Working continuously, I was intrigued by the nature of clay, the significance of Sumerian vessels and clay tablets, and their importance in the history of Sumerian and Akkadian civilisations. Since it was a clay civilization, I was working continuously during that period without knowing what clay was, what a Sumerian vessel was, what the clay tablets were, or how important they were in the history of the Sumerians and the Akkadians. I loved planes and ornamentations, and the vessel's shape had deep significance until I later realised how important the shape of the vessel was throughout history.

with 2 teachers and ceramic sculpture .bmp

What was your professional career, or what jobs or industries did you work with until you reached your current status as a ceramic artist?

My ties to a well-known Iraqi family in the field impacted my professional path and the industries I worked in before landing my current position as a ceramic artist. My late father, Cadi Al-Haddad, was a symbol of industry in Iraq, contributing significantly to introducing various industries to the country.

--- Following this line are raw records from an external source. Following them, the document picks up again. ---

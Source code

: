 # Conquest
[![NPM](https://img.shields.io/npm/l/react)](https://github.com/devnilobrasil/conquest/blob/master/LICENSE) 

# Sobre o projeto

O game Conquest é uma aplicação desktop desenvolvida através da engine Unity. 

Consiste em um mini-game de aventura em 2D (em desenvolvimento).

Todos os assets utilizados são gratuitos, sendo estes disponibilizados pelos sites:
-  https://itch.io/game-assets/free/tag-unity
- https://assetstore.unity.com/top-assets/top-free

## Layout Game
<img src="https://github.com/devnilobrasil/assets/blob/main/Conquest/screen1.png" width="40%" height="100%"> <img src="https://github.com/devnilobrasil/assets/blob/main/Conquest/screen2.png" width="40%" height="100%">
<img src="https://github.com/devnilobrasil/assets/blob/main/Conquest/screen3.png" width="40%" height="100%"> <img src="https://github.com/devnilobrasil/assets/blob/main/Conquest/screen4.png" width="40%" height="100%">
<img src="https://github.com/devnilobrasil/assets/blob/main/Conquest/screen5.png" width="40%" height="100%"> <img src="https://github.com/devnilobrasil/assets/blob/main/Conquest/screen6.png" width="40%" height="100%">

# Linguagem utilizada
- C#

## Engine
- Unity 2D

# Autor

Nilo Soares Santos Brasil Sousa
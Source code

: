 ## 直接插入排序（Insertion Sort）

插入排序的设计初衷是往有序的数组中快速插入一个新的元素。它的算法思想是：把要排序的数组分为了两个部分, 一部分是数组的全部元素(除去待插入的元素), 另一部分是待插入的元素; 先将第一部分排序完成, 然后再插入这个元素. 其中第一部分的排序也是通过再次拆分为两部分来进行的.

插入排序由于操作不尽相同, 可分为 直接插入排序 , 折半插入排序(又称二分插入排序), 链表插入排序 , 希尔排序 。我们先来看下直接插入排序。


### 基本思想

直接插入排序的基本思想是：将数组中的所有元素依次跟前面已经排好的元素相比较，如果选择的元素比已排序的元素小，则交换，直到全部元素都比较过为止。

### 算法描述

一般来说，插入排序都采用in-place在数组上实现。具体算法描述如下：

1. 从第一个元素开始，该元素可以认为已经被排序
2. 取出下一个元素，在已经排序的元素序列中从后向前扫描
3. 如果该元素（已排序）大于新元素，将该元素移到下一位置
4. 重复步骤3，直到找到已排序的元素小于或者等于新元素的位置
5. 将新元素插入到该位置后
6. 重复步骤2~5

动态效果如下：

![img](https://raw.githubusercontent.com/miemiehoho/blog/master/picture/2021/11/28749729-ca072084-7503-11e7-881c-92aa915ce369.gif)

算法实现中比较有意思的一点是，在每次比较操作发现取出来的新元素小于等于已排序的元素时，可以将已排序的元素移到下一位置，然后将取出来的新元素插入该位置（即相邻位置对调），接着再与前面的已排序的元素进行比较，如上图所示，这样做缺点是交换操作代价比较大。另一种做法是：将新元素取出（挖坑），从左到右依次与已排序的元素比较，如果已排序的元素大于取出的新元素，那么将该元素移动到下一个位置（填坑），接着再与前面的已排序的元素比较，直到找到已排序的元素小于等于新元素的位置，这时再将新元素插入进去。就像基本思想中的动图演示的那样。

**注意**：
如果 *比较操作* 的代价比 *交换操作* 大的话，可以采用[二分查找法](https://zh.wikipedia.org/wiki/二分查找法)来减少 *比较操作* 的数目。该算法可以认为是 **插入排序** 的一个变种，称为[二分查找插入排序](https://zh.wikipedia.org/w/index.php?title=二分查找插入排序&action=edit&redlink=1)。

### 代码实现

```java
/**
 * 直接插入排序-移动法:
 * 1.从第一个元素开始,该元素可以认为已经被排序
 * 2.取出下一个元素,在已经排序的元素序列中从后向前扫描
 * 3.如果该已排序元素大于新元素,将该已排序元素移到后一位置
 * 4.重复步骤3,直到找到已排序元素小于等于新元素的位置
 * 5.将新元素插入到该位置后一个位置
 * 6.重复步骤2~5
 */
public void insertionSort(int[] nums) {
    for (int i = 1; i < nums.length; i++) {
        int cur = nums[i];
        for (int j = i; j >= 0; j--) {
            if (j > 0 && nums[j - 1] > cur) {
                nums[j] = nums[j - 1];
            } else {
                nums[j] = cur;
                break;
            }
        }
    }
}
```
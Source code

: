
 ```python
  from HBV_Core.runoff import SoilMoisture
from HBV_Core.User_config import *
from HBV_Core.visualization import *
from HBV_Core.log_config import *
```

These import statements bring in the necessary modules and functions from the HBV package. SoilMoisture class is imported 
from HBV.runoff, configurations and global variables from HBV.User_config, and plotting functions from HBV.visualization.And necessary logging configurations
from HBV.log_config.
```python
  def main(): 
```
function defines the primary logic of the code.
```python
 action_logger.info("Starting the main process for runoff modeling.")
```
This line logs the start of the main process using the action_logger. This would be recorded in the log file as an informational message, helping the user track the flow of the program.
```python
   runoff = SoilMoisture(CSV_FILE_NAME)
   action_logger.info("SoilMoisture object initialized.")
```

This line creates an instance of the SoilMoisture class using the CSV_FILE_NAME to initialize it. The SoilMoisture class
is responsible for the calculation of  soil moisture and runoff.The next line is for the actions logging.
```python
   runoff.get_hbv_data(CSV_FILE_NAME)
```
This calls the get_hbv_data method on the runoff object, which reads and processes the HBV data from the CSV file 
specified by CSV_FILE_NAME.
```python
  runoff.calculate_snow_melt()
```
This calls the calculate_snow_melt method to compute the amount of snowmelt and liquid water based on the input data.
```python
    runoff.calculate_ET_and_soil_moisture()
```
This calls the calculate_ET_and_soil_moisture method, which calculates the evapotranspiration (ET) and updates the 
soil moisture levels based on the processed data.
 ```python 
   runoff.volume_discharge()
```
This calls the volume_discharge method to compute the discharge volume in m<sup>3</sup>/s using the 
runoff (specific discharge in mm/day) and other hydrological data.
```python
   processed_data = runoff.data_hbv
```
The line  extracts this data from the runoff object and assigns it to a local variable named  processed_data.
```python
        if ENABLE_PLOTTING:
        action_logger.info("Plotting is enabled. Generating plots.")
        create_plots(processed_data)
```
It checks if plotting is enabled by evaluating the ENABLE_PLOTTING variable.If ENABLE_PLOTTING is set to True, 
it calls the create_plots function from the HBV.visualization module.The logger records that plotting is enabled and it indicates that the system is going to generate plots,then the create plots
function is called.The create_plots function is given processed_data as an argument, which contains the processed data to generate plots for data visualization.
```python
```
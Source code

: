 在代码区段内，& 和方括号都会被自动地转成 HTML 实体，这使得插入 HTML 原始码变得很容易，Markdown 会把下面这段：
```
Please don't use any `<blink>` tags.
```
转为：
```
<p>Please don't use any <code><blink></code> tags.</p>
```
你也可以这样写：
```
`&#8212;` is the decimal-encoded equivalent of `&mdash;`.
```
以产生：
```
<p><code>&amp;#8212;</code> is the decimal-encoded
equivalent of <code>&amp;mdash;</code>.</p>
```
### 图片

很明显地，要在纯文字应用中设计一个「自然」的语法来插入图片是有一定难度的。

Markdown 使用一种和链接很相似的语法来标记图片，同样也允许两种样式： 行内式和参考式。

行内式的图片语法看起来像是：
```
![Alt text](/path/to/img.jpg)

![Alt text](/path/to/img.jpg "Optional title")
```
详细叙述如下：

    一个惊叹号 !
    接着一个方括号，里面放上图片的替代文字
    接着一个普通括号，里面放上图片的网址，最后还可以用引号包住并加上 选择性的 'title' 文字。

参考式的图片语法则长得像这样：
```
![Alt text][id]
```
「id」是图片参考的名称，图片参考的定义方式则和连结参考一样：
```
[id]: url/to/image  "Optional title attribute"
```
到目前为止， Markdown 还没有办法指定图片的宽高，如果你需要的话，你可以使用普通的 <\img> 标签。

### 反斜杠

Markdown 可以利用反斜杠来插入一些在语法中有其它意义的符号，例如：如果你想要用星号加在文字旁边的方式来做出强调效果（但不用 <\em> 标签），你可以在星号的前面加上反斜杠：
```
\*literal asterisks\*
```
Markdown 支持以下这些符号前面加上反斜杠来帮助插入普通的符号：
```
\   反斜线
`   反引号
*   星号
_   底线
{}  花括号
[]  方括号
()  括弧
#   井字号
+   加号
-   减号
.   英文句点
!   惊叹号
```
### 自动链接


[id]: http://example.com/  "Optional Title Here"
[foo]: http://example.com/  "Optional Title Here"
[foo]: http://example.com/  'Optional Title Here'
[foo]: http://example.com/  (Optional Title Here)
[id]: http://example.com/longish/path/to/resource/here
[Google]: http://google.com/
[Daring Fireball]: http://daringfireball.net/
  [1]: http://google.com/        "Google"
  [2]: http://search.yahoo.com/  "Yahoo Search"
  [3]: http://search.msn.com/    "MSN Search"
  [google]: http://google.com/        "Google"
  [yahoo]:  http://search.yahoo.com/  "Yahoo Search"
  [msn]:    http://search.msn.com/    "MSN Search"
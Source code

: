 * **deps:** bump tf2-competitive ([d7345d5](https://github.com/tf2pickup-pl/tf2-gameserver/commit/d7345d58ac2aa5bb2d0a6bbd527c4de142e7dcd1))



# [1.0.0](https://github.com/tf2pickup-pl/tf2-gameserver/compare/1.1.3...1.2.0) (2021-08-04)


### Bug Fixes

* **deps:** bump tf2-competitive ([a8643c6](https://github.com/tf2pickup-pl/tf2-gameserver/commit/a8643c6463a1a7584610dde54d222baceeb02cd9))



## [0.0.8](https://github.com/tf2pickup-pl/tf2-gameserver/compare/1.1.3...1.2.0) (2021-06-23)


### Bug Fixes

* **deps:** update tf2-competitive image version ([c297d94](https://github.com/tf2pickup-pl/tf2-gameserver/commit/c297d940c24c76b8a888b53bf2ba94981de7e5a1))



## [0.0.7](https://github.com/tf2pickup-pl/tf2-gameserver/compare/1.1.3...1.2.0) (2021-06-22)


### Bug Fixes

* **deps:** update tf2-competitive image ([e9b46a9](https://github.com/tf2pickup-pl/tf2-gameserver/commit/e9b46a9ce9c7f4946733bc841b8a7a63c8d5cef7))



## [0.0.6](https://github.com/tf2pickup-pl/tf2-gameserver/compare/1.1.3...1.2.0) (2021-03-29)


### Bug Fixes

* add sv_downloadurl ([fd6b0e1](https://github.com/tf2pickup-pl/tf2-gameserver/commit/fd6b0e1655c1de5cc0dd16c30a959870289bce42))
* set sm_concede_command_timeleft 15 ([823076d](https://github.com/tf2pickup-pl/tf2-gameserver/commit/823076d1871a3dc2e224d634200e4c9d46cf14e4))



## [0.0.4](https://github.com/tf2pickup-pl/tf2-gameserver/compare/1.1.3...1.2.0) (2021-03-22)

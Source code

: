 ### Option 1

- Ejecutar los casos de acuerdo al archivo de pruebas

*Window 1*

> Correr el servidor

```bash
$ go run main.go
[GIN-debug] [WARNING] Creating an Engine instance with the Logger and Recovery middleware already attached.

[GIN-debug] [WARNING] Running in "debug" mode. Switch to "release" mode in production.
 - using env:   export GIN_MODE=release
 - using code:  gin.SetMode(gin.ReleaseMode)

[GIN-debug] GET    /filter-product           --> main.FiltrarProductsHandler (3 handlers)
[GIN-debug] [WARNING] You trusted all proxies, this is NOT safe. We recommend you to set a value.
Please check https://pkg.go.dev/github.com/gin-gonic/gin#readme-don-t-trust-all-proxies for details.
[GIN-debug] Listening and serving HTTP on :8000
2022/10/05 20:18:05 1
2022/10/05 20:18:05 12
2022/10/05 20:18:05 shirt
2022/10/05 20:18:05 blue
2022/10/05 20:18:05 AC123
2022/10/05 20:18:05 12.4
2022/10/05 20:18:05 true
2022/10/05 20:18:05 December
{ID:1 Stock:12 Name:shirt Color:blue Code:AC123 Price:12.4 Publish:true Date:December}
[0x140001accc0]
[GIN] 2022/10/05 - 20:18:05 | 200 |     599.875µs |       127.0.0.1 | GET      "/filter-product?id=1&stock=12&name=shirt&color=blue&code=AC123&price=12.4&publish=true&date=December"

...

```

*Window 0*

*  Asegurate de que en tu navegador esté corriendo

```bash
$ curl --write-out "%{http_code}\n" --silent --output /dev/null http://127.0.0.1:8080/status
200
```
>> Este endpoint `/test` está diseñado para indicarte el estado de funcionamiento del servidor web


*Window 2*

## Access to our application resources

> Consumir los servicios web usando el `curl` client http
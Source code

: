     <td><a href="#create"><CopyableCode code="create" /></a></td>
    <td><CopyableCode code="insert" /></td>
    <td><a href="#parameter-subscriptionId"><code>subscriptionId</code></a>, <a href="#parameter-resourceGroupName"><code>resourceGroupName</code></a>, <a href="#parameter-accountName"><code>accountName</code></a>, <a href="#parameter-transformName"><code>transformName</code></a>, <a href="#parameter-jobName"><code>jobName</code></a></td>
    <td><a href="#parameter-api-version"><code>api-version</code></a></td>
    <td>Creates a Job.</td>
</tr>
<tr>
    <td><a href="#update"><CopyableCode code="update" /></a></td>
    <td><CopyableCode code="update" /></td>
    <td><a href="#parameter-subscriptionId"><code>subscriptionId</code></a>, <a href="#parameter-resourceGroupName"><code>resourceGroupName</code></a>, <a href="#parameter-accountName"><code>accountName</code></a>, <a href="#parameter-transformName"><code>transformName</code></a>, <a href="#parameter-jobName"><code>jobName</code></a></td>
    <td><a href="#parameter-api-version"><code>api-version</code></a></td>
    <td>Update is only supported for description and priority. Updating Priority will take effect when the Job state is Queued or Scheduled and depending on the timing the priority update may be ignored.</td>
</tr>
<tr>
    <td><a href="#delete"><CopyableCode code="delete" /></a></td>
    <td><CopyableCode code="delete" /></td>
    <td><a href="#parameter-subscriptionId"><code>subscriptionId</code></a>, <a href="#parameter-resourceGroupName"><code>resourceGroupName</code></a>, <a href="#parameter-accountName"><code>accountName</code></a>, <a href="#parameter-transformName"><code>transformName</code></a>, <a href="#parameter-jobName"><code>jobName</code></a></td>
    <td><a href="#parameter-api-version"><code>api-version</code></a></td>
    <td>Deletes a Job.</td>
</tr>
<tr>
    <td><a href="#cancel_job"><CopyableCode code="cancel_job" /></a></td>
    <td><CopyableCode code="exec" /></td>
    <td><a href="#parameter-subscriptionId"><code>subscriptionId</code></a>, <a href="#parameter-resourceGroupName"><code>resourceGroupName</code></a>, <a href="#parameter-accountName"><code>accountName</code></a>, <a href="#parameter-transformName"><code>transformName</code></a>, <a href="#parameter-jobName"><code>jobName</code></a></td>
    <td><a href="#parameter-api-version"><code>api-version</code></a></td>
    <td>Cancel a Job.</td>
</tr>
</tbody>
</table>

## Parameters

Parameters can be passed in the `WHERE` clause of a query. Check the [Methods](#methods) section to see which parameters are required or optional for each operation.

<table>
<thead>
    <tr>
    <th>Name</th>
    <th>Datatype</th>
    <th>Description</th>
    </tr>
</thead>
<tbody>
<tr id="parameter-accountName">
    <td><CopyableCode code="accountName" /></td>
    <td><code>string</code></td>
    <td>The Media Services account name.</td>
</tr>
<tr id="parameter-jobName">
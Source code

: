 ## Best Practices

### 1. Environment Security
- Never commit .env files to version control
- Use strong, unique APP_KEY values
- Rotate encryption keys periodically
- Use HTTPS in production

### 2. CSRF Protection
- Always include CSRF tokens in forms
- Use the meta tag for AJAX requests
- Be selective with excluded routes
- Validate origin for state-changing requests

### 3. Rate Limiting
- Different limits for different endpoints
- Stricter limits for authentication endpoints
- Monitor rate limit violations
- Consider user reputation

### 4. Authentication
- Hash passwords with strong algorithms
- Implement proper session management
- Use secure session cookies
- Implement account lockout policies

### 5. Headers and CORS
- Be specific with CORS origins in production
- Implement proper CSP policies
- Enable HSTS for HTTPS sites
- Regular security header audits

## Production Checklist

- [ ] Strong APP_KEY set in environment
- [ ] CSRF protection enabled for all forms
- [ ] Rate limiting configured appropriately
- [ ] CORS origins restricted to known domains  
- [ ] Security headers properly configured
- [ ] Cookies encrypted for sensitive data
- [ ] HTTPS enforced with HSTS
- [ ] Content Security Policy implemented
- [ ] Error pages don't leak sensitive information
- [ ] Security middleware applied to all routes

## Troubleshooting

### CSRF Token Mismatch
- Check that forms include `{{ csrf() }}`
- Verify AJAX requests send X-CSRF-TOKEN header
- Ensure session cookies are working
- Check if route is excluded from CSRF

This background played a substantial role in shaping my path as a ceramic artist. Every ceramic artist should be well-versed in various crafts and trades. Combining craftsmanship with talent results in an outstanding ceramic artist skilled in tools and artistic expression.

Can you share significant achievements in your artistic career, essential exhibitions, or turning points?

As for major achievements in my artistic career, recognising Arabic as a sixth language by the United Nations building in Geneva and launching 40 synonyms for the word "love" was a significant turning point. I adopted this project and used it to create artworks that resonate with the European audience, blending contemporary artistic touches with visual exploration, experimentation, and adventure.

Have you faced notable challenges as a ceramic artist, and how have they contributed to your growth and development?

Migration has been a feature of our lives for 1400 years, and it offers artists the wings of freedom away from the constraints and harshness of their places of origin. My migration was a challenging phase, starting anew everywhere I went.

When I arrived in Norway, despite its unique features, I embraced the choice to begin afresh, following the advice of the Dutch artist Vincent van Gogh to work continuously and constantly develop my artistic experience, driven by the intense competition and a sense of responsibility to my homeland, Iraq.


Do you have a specific mission or goal behind your work as a ceramic artist? What is the driving force, and what objectives do you aim to achieve through your art?

The motivating force behind my work as a ceramic artist lies in the belief that art can balance the horrors of the present.

In a world filled with wars, killings, hatred, and pandemics, where there is great horror and ugliness, the artist is the one who creates balance.

Beauty, with its great power, confronts ugliness and horror, and this is one of the greatest fruits of art, conveying noble messages.